How to complete this task: Go through the entries below and copy each line that holds the word "complexity".

Extracted data:

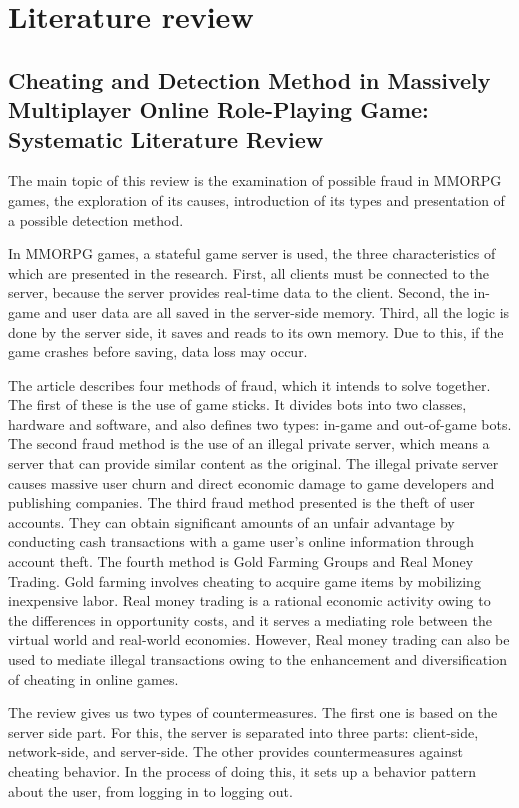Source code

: \chapter{Literature review}
\label{ch:lit_rev}

\section{Cheating and Detection Method in Massively Multiplayer Online Role-Playing Game: Systematic Literature Review \cite{9766355}}

The main topic of this review is the examination of possible fraud in MMORPG games, the exploration of its causes, introduction of its types and presentation of a possible detection method.

In MMORPG games, a stateful game server is used, the three characteristics of which are presented in the research. First, all clients must be connected to the server, because the server provides real-time data to the client. Second, the in-game and user data are all saved in the server-side memory. Third, all the logic is done by the server side, it saves and reads to its own memory. Due to this, if the game crashes before saving, data loss may occur.

The article describes four methods of fraud, which it intends to solve together. The first of these is the use of game sticks. It divides bots into two classes, hardware and software, and also defines two types: in-game and out-of-game bots. The second fraud method is the use of an illegal private server, which means a server that can provide similar content as the original. The illegal private server causes massive user churn and direct economic damage to game developers and publishing companies. The third fraud method presented is the theft of user accounts. They can obtain significant amounts of an unfair advantage by conducting cash transactions with a game user's online information through account theft. The fourth method is Gold Farming Groups and Real Money Trading. Gold farming involves cheating to acquire game items by mobilizing inexpensive labor. Real money trading is a rational economic activity owing to the differences in opportunity costs, and it serves a mediating role between the virtual world and real-world economies. However, Real money trading can also be used to mediate illegal transactions owing to the enhancement and diversification of cheating in online games.
 
The review gives us two types of countermeasures. The first one is based on the server side part. For this, the server is separated into three parts: client-side, network-side, and server-side.
The other provides countermeasures against cheating behavior. In the process of doing this, it sets up a behavior pattern about the user, from logging in to logging out.

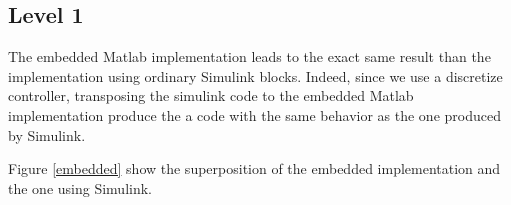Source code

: \subsection*{Level 1}

The embedded Matlab implementation leads to the exact same result than the implementation using ordinary Simulink blocks. Indeed, since we use a discretize controller, transposing the simulink code to the embedded Matlab implementation produce the a code with the same behavior as the one produced by Simulink.

Figure \ref{embedded} show the superposition of the embedded implementation and the one using Simulink.


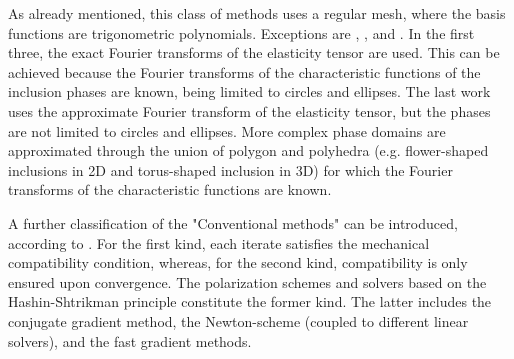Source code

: As already mentioned, this class of methods uses a regular mesh, where the basis functions are trigonometric polynomials.
Exceptions are \cite{bonnet_effective_2007}, \cite{monchiet_polarization-based_2012}, \cite{monchiet_combining_2015} and \cite{nguyen_derivation_2021}.
In the first three, the exact Fourier transforms of the elasticity tensor are used.
This can be achieved because the Fourier transforms of the characteristic functions of the inclusion phases are known, being limited to circles and ellipses.
The last work uses the approximate Fourier transform of the elasticity tensor, but the phases are not limited to circles and ellipses.
More complex phase domains are approximated through the union of polygon and polyhedra (e.g. flower-shaped inclusions in 2D and torus-shaped inclusion in 3D) for which the Fourier transforms of the characteristic functions are known.


A further classification of the "Conventional methods" can be introduced, according to \cite{schneider_barzilai-borwein_2019}.
For the first kind, each iterate satisfies the mechanical compatibility condition, whereas, for the second kind, compatibility is only ensured upon convergence.
The polarization schemes and solvers based on the Hashin-Shtrikman principle constitute the former kind.
The latter includes the conjugate gradient method, the Newton-scheme (coupled to different linear solvers), and the fast gradient methods.

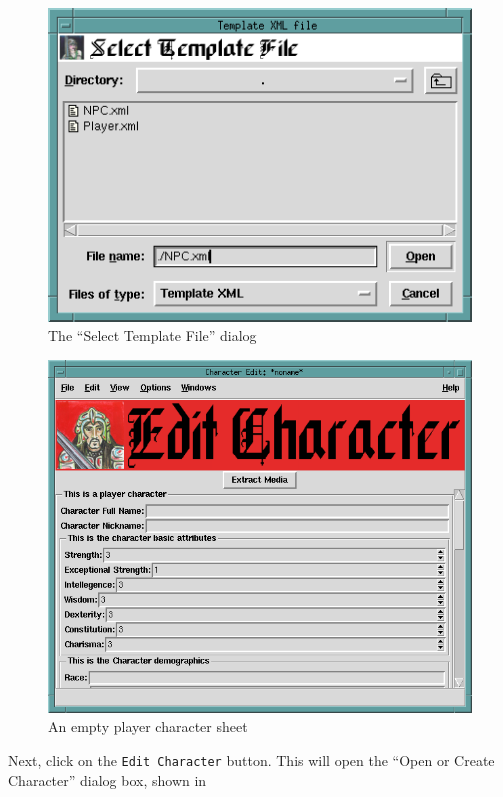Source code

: \begin{figure}[hbpt]  
\begin{centering}
\includegraphics{SelectTemplateFile.png} 
\caption{The ``Select Template File'' dialog} 
\label{fig:selecttemplatefile} 
\end{centering}
\end{figure} 
\begin{figure}[hbpt] 
\begin{centering}
\includegraphics[width=5in]{EmptyPlayerCharacterSheet.png} 
\caption{An empty player character sheet} 
\label{fig:emptyplayercharacter}
\end{centering} 
\end{figure} 
Next, click on the \verb=Edit Character= button.  This will open the
``Open or Create Character'' dialog box, shown in

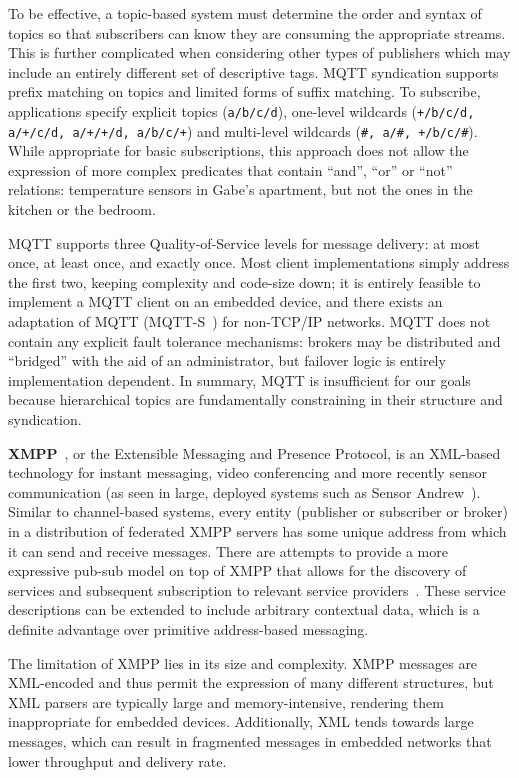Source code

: To be effective, a topic-based system must determine the order and syntax of topics so that subscribers can know they are consuming the appropriate streams.
This is further complicated when considering other types of publishers which may include an entirely different set of descriptive tags.
MQTT syndication supports prefix matching on topics and limited forms of suffix matching.
To subscribe, applications specify explicit topics (\texttt{a/b/c/d}), one-level wildcards (\texttt{+/b/c/d, a/+/c/d, a/+/+/d, a/b/c/+}) and multi-level wildcards (\texttt{\#, a/\#, +/b/c/\#}).
While appropriate for basic subscriptions, this approach does not allow the expression of more complex predicates that contain ``and'', ``or'' or ``not'' relations: temperature sensors in Gabe's apartment, but not the ones in the kitchen or the bedroom.

MQTT supports three Quality-of-Service levels for message delivery: at most once, at least once, and exactly once.
Most client implementations simply address the first two, keeping complexity and code-size down; it is entirely feasible to implement a MQTT client on an embedded device, and there exists an adaptation of MQTT (MQTT-S~\cite{hunkeler2008mqtt}) for non-TCP/IP networks.
MQTT does not contain any explicit fault tolerance mechanisms: brokers may be distributed and ``bridged'' with the aid of an administrator, but failover logic is entirely implementation dependent.
In summary, MQTT is insufficient for our goals because hierarchical topics are fundamentally constraining in their structure and syndication.

\textbf{XMPP}~\cite{saint2011extensible}, or the Extensible Messaging and Presence Protocol, is an XML-based technology for instant messaging, video conferencing and more recently sensor communication (as seen in large, deployed systems such as Sensor Andrew~\cite{rowe2011sensor}).
Similar to channel-based systems, every entity (publisher or subscriber or broker) in a distribution of federated XMPP servers has some unique address from which it can send and receive messages.
There are attempts to provide a more expressive pub-sub model on top of XMPP that allows for the discovery of services and subsequent subscription to relevant service providers~\cite{millard2010xep}.
These service descriptions can be extended to include arbitrary contextual data, which is a definite advantage over primitive address-based messaging.

The limitation of XMPP lies in its size and complexity.
XMPP messages are XML-encoded and thus permit the expression of many different structures, but XML parsers are typically large and memory-intensive, rendering them inappropriate for embedded devices.
Additionally, XML tends towards large messages, which can result in fragmented messages in embedded networks that lower throughput and delivery rate.

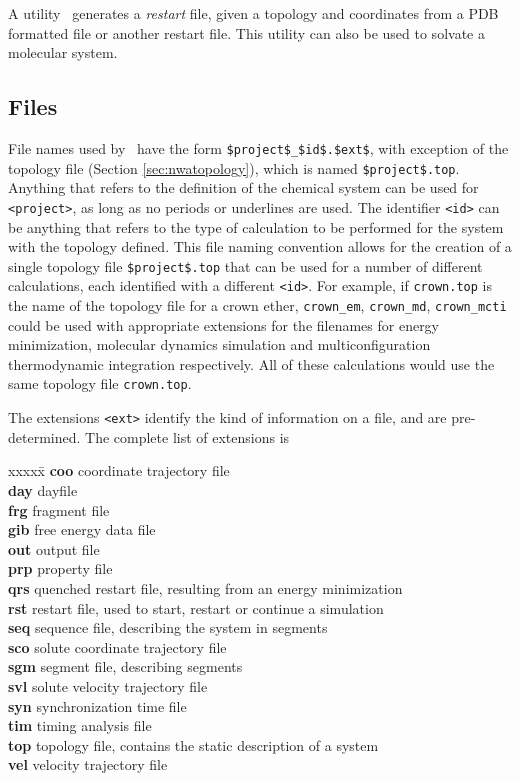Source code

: A utility \nwrst\ generates a {\it restart} file, given a topology
and coordinates from a PDB formatted file or another restart file.
This utility can also be used to solvate a molecular system.

\subsection{Files}
\label{sec:nwafilenames}

File names used by \nwargos\ have the form \verb+$project$_$id$.$ext$+, with
exception of the topology file (Section \ref{sec:nwatopology}), which is named 
\verb+$project$.top+.
Anything that refers to the definition of the chemical system can be used
for \verb+<project>+, as long as no periods or underlines are used.
The identifier \verb+<id>+ can be anything that refers to the type of 
calculation to be performed for the system with the topology defined.
This file naming convention allows for the creation of a single
topology file \verb+$project$.top+ that can be used for a number of 
different calculations, each identified with a different \verb+<id>+.
For example, if {\tt crown.top} is the name of the topology file for
a crown ether, {\tt crown\_em}, {\tt crown\_md}, {\tt crown\_mcti} could
be used with appropriate extensions for the filenames for energy
minimization, molecular dynamics simulation and multiconfiguration
thermodynamic integration respectively. All of these calculations
would use the same topology file {\tt crown.top}.

\label{sec:nwaextensions}

The extensions \verb+<ext>+ identify the kind of information on a file,
and are pre-determined. 
The complete list of extensions is
\begin{tabbing}
xxxxx\=\kill
{\bf coo} \> coordinate trajectory file\\
{\bf day} \> dayfile\\
{\bf frg} \> fragment file\\
{\bf gib} \> free energy data file\\
{\bf out} \> output file\\
{\bf prp} \> property file\\
{\bf qrs} \> quenched restart file, resulting from an energy minimization\\
{\bf rst} \> restart file, used to start, restart or continue a simulation \\
{\bf seq} \> sequence file, describing the system in segments\\
{\bf sco} \> solute coordinate trajectory file\\
{\bf sgm} \> segment file, describing segments\\
{\bf svl} \> solute velocity trajectory file\\
{\bf syn} \> synchronization time file\\
{\bf tim} \> timing analysis file\\
{\bf top} \> topology file, contains the static description of a system\\
{\bf vel} \> velocity trajectory file\\
\end{tabbing}


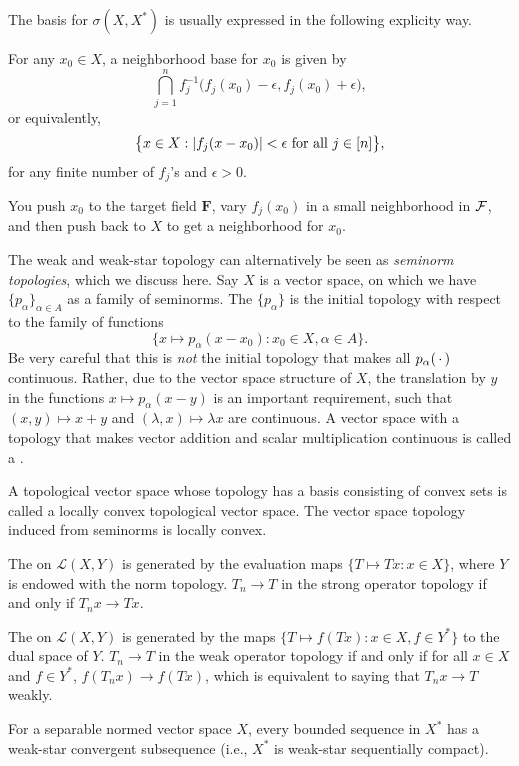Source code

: The basis for $\sigma(X,X^*)$ is usually expressed in the following explicity way.

For any $x_0\in X$, a neighborhood base for $x_0$ is given by \[
        \bigcap_{j=1}^n f^{-1}_j\bigl(f_j(x_0) - \epsilon, f_j(x_0) + \epsilon\bigr),
\] or equivalently,
\[
    \bigl\{x \in X: \lvert f_j(x - x_0) \rvert < \epsilon \text{ for all } j \in [n]\bigr\},
\]
for any finite number of $f_j$'s and $\epsilon > 0$.

You push $x_0$ to the target field $\mathbf F$, vary $f_j(x_0)$ in a small neighborhood in $\mathcal{F}$, and then push back to $X$ to get a neighborhood for $x_0$.

The weak and weak-star topology can alternatively be seen as \emph{seminorm topologies}, which we discuss here. Say $X$ is a vector space, on which we have $\{p_\alpha\}_{\alpha \in A}$ as a family of seminorms. The  $\{p_\alpha\}$ is the initial topology with respect to the family of functions \[\{x \mapsto p_\alpha(x - x_0) : x_0 \in X, \alpha \in A\}.\] Be very careful that this is \emph{not} the initial topology that makes all $p_\alpha(\,\cdot\,)$ continuous. Rather, due to the vector space structure of $X$, the translation by $y$ in the functions $x \mapsto p_\alpha (x-y)$ is an important requirement, such that $(x,y) \mapsto x + y$ and $(\lambda,x) \mapsto \lambda x$ are continuous. A vector space with a topology that makes vector addition and scalar multiplication continuous is called a .

A topological vector space whose topology has a basis consisting of convex sets is called a locally convex topological vector space. The vector space topology induced from seminorms is locally convex.

The  on $\mathcal L(X,Y)$ is generated by the evaluation maps $\{T \mapsto Tx : x\in X\}$, where $Y$ is endowed with the norm topology. $T_n \to T$ in the strong operator topology if and only if $T_n x \to Tx$.

The  on $\mathcal L(X,Y)$ is generated by the maps $\{T \mapsto f(Tx) : x\in X, f\in Y^*\}$ to the dual space of $Y$. $T_n \to T$ in the weak operator topology if and only if for all $x \in X$ and $f \in Y^*$, $f(T_n x) \to f(T x)$, which is equivalent to saying that $T_n x \to T$ weakly.

\begin{namedthm} \label{label:seq-Alaoglu}
    For a separable normed vector space $X$, every bounded sequence in $X^*$ has a weak-star convergent subsequence (i.e., $X^*$ is weak-star sequentially compact).
\end{namedthm}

Solution for this task:
Most client implementations simply address the first two, keeping complexity and code-size down; it is entirely feasible to implement a MQTT client on an embedded device, and there exists an adaptation of MQTT (MQTT-S~\cite{hunkeler2008mqtt}) for non-TCP/IP networks.
The limitation of XMPP lies in its size and complexity.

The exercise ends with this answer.